# Adidas Flanders Bib



## smellysell (Oct 29, 2018)

Anybody have any experience with these? I can get them for half off at the employee store, and want some bibs. 

Sent from my SM-G950U using Tapatalk


----------



## SteezyRidah303 (Oct 5, 2010)

smellysell said:


> Anybody have any experience with these? I can get them for half off at the employee store, and want some bibs.
> 
> Sent from my SM-G950U using Tapatalk


i just ordered one ill let you know wassup


----------



## Flavor_James86 (Jun 6, 2018)

smellysell said:


> Anybody have any experience with these? I can get them for half off at the employee store, and want some bibs.
> 
> Sent from my SM-G950U using Tapatalk


At the employee store in Portland?!


----------



## smellysell (Oct 29, 2018)

Flavor_James86 said:


> At the employee store in Portland?!


Yeah, should have said "I'm hoping" I can get them, since not sure they're there. 

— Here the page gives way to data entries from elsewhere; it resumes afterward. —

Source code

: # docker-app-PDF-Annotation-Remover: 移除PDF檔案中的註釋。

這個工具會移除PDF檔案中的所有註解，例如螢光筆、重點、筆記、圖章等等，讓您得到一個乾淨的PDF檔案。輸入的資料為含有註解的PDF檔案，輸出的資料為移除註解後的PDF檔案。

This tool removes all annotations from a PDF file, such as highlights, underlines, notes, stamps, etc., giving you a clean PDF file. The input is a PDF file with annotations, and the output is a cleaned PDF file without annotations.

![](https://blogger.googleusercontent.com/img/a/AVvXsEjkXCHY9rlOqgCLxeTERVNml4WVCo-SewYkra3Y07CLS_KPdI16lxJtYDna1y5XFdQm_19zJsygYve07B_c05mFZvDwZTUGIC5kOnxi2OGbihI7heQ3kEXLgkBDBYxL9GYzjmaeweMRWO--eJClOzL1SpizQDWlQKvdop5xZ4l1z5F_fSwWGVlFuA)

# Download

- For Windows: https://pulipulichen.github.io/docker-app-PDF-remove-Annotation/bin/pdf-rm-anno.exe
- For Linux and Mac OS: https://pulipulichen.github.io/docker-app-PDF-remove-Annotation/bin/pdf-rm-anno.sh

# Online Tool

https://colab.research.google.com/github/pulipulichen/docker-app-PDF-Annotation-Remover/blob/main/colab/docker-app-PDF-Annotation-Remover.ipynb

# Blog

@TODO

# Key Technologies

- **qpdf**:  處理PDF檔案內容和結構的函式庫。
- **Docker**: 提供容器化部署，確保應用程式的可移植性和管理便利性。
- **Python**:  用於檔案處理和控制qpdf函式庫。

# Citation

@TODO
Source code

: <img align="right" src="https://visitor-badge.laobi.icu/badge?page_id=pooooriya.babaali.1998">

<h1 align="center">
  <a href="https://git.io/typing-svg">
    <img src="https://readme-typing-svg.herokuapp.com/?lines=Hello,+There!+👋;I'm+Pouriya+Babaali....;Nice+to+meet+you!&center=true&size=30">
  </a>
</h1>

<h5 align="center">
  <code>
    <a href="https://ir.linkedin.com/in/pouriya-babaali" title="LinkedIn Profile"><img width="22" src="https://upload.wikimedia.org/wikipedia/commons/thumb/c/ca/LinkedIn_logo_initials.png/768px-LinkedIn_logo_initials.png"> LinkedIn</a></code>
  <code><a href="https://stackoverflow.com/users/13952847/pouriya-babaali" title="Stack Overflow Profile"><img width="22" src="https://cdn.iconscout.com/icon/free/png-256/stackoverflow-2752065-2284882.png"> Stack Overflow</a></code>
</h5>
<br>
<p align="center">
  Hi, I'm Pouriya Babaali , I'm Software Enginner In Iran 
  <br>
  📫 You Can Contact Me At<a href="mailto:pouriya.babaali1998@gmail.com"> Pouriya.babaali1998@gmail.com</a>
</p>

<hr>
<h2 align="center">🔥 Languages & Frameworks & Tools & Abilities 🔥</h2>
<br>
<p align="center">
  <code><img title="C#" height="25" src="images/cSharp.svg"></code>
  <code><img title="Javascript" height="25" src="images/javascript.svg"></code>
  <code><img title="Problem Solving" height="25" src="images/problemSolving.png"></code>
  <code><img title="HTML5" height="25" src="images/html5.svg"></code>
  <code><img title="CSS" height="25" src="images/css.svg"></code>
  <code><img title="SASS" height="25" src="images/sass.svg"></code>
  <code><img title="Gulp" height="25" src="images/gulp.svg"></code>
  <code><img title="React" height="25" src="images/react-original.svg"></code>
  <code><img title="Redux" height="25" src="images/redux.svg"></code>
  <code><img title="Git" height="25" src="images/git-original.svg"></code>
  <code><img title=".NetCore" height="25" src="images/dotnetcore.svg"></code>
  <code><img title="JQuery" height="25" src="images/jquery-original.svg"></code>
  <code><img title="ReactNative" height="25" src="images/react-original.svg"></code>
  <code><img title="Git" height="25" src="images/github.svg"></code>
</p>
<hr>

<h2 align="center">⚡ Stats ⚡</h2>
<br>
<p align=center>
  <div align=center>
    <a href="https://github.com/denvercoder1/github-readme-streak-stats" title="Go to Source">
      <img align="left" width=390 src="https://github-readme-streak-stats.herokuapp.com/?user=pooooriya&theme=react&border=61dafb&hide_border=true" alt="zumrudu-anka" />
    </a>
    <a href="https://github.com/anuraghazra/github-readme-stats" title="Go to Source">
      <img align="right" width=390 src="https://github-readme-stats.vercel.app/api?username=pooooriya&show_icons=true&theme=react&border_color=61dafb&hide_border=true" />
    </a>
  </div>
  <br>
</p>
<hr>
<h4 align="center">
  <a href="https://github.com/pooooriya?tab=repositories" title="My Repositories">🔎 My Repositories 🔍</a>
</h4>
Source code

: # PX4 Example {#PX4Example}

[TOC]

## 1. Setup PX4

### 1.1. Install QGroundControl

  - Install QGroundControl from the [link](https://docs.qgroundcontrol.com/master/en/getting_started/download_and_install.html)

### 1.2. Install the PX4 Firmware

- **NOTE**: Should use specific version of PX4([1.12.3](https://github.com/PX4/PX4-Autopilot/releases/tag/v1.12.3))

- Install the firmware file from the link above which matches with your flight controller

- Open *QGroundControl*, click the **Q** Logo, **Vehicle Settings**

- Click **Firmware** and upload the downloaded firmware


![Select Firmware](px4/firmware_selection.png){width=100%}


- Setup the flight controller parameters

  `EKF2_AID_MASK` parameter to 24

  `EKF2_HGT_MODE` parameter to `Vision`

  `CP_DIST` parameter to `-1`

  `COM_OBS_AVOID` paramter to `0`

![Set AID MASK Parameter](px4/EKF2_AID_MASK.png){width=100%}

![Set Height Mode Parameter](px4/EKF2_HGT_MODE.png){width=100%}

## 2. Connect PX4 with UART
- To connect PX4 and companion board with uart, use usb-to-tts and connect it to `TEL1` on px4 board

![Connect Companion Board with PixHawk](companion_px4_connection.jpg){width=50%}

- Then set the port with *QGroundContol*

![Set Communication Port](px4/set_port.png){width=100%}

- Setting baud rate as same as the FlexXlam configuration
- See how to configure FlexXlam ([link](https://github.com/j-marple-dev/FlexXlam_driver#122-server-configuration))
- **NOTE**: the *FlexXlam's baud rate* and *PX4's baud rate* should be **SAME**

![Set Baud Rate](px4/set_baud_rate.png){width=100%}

Sent from my SM-G950U using Tapatalk


----------



## Flavor_James86 (Jun 6, 2018)

Ah. Gotcha! I live in that area and I have a pass to the store so I was about to go try them out! Lol


----------



## smellysell (Oct 29, 2018)

Flavor_James86 said:


> Ah. Gotcha! I live in that area and I have a pass to the store so I was about to go try them out! Lol


Is it a one time pass? Not really sure how it works. 

Sent from my SM-G950U using Tapatalk


----------



## Flavor_James86 (Jun 6, 2018)

It depends on the pass. The ones I get give me unlimited entry but only for like 2 weeks at a time. The one I just got today is valid until December 6th. 

I get 3 or 4 a year, but the new store in Montgomery Park seems like it is lacking compared to their old campus location. IMO


----------



## smellysell (Oct 29, 2018)

Flavor_James86 said:


> It depends on the pass. The ones I get give me unlimited entry but only for like 2 weeks at a time. The one I just got today is valid until December 6th.
> 
> I get 3 or 4 a year, but the new store in Montgomery Park seems like it is lacking compared to their old campus location. IMO


I've got a coworker going home for Thanksgiving and offered to pick me up anything I want so if they have them I'll probably have her grab them. 

Sent from my SM-G950U using Tapatalk


----------



## chomps1211 (Mar 30, 2011)

After reading the title of the thread,.. this is all I can think of. :lol:


----------



## smellysell (Oct 29, 2018)

chomps1211 said:


> After reading the title of the thread,.. this is all I can think of.


Ned was the first thing I thought of too! 

Sent from my SM-G950U using Tapatalk


----------



## smellysell (Oct 29, 2018)

Flavor_James86 said:


> It depends on the pass. The ones I get give me unlimited entry but only for like 2 weeks at a time. The one I just got today is valid until December 6th.
> 
> I get 3 or 4 a year, but the new store in Montgomery Park seems like it is lacking compared to their old campus location. IMO


No luck unfortunately. Will have to try to snag something on cyber Monday I guess. 

Sent from my SM-G950U using Tapatalk


----------



## Dekkiller (Nov 27, 2018)

anyone tried one of these yet? can't find any reviews online im wondering how it is


----------